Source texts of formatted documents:
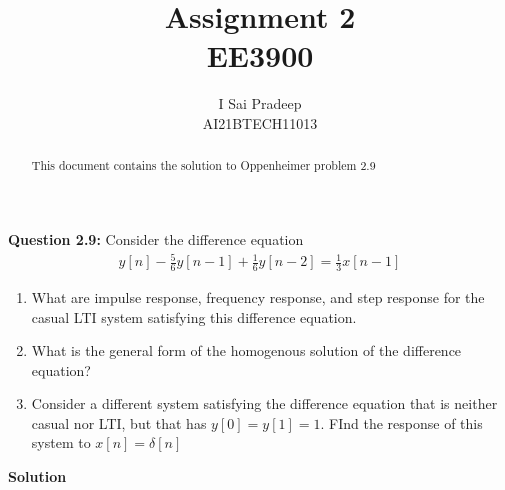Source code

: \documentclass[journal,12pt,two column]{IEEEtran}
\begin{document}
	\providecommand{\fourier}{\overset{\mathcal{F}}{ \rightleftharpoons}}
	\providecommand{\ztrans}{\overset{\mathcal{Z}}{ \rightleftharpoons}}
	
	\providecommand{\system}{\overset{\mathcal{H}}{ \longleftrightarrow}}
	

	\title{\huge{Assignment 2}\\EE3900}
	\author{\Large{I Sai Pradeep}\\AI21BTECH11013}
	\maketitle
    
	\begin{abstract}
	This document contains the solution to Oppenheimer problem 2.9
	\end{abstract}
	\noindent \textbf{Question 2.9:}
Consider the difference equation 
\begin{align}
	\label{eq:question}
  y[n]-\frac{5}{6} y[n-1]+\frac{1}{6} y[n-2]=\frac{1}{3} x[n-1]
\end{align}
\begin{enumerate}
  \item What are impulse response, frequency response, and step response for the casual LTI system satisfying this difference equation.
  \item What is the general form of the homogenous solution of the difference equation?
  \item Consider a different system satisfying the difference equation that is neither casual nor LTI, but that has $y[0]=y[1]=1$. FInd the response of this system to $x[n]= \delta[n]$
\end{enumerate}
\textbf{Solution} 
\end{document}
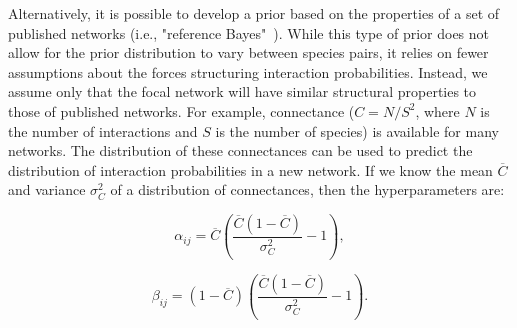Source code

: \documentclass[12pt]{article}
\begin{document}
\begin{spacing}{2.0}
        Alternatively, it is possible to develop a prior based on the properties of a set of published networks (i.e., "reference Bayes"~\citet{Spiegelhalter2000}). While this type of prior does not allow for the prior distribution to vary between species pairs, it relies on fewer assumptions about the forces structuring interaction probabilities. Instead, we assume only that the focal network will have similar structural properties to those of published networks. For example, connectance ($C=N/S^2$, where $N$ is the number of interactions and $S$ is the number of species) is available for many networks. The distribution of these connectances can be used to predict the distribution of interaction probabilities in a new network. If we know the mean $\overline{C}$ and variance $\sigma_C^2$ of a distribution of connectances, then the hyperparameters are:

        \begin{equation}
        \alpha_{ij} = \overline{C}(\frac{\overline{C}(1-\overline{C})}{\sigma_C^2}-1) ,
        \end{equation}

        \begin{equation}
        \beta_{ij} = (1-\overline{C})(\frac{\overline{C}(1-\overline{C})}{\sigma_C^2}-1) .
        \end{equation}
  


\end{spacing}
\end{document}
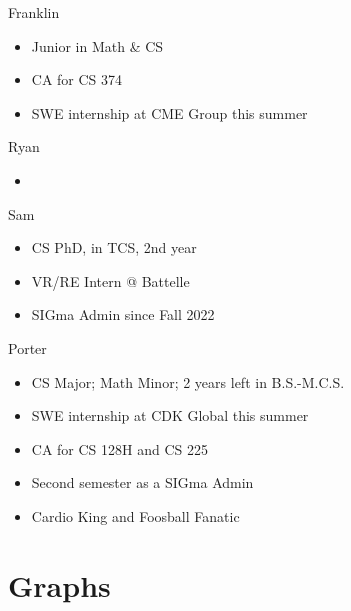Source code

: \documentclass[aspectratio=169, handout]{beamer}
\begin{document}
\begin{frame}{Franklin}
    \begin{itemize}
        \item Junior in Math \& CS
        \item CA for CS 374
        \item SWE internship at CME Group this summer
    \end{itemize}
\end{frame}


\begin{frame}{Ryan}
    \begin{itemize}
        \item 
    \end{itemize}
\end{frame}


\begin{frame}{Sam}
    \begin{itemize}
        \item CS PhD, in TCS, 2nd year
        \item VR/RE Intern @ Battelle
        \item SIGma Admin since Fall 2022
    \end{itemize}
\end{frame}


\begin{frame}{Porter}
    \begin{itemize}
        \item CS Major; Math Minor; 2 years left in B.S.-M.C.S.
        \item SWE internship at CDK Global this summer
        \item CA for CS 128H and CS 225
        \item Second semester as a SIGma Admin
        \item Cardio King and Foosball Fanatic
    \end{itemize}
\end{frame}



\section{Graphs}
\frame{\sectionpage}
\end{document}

● Directions
Give the entries above again in full and exactly, but not the pictures.

● Result below
Source code

: \documentclass[journal,12pt,two column]{IEEEtran}
\begin{document}
	\providecommand{\fourier}{\overset{\mathcal{F}}{ \rightleftharpoons}}
	\providecommand{\ztrans}{\overset{\mathcal{Z}}{ \rightleftharpoons}}
	
	\providecommand{\system}{\overset{\mathcal{H}}{ \longleftrightarrow}}
	

	\title{\huge{Assignment 2}\\EE3900}
	\author{\Large{I Sai Pradeep}\\AI21BTECH11013}
	\maketitle
    
	\begin{abstract}
	This document contains the solution to Oppenheimer problem 2.9
	\end{abstract}
	\noindent \textbf{Question 2.9:}
Consider the difference equation 
\begin{align}
	\label{eq:question}
  y[n]-\frac{5}{6} y[n-1]+\frac{1}{6} y[n-2]=\frac{1}{3} x[n-1]
\end{align}
\begin{enumerate}
  \item What are impulse response, frequency response, and step response for the casual LTI system satisfying this difference equation.
  \item What is the general form of the homogenous solution of the difference equation?
  \item Consider a different system satisfying the difference equation that is neither casual nor LTI, but that has $y[0]=y[1]=1$. FInd the response of this system to $x[n]= \delta[n]$
\end{enumerate}
\textbf{Solution} 
\end{document}
Source code

: \documentclass[12pt]{article}
\begin{document}
\begin{spacing}{2.0}
        Alternatively, it is possible to develop a prior based on the properties of a set of published networks (i.e., "reference Bayes"~\citet{Spiegelhalter2000}). While this type of prior does not allow for the prior distribution to vary between species pairs, it relies on fewer assumptions about the forces structuring interaction probabilities. Instead, we assume only that the focal network will have similar structural properties to those of published networks. For example, connectance ($C=N/S^2$, where $N$ is the number of interactions and $S$ is the number of species) is available for many networks. The distribution of these connectances can be used to predict the distribution of interaction probabilities in a new network. If we know the mean $\overline{C}$ and variance $\sigma_C^2$ of a distribution of connectances, then the hyperparameters are:

        \begin{equation}
        \alpha_{ij} = \overline{C}(\frac{\overline{C}(1-\overline{C})}{\sigma_C^2}-1) ,
        \end{equation}

        \begin{equation}
        \beta_{ij} = (1-\overline{C})(\frac{\overline{C}(1-\overline{C})}{\sigma_C^2}-1) .
        \end{equation}
  


\end{spacing}
\end{document}
Source code

: \documentclass[aspectratio=169, handout]{beamer}
\begin{document}
\begin{frame}{Franklin}
    \begin{itemize}
        \item Junior in Math \& CS
        \item CA for CS 374
        \item SWE internship at CME Group this summer
    \end{itemize}
\end{frame}


\begin{frame}{Ryan}
    \begin{itemize}
        \item 
    \end{itemize}
\end{frame}


\begin{frame}{Sam}
    \begin{itemize}
        \item CS PhD, in TCS, 2nd year
        \item VR/RE Intern @ Battelle
        \item SIGma Admin since Fall 2022
    \end{itemize}
\end{frame}


\begin{frame}{Porter}
    \begin{itemize}
        \item CS Major; Math Minor; 2 years left in B.S.-M.C.S.
        \item SWE internship at CDK Global this summer
        \item CA for CS 128H and CS 225
        \item Second semester as a SIGma Admin
        \item Cardio King and Foosball Fanatic
    \end{itemize}
\end{frame}



\section{Graphs}
\frame{\sectionpage}
\end{document}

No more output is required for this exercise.